Required action = Reproduce the records word for word, apart from the images they contain.

Data excerpts =
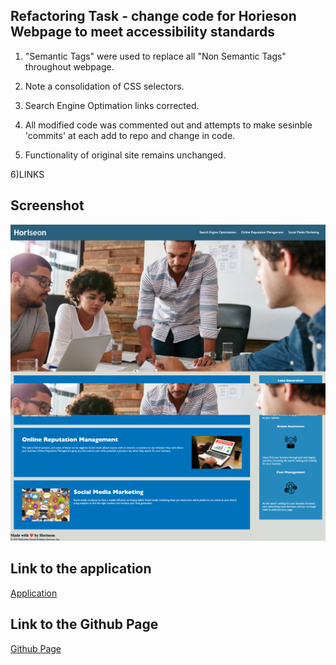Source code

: ## Refactoring Task - change code for Horieson Webpage to meet accessibility standards ##

1) "Semantic Tags" were used to replace all "Non Semantic Tags" throughout webpage. 

2) Note a consolidation of CSS selectors.  

3) Search Engine Optimation links corrected. 

4) All modified code was commented out and attempts to make sesinble 'commits' at each add to repo and change in code. 

5) Functionality of original site remains unchanged.

6)LINKS

## Screenshot

<img src="/assets/images/screencapture-whitneydb-github-io-Code-Refactor-2021-05-13-17_44_38.png"/>

## Link to the application

[Application](https://github.com/WhitneyDB/Code_Refactor)

## Link to the Github Page
[Github Page](https://whitneydb.github.io/Code_Refactor/)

Response to the exercise =
Source code

: ## Refactoring Task - change code for Horieson Webpage to meet accessibility standards ##

1) "Semantic Tags" were used to replace all "Non Semantic Tags" throughout webpage. 

2) Note a consolidation of CSS selectors.  

3) Search Engine Optimation links corrected. 

4) All modified code was commented out and attempts to make sesinble 'commits' at each add to repo and change in code. 

5) Functionality of original site remains unchanged.

6)LINKS

## Screenshot

<img src="/assets/images/screencapture-whitneydb-github-io-Code-Refactor-2021-05-13-17_44_38.png"/>

## Link to the application

[Application](https://github.com/WhitneyDB/Code_Refactor)

## Link to the Github Page
[Github Page](https://whitneydb.github.io/Code_Refactor/)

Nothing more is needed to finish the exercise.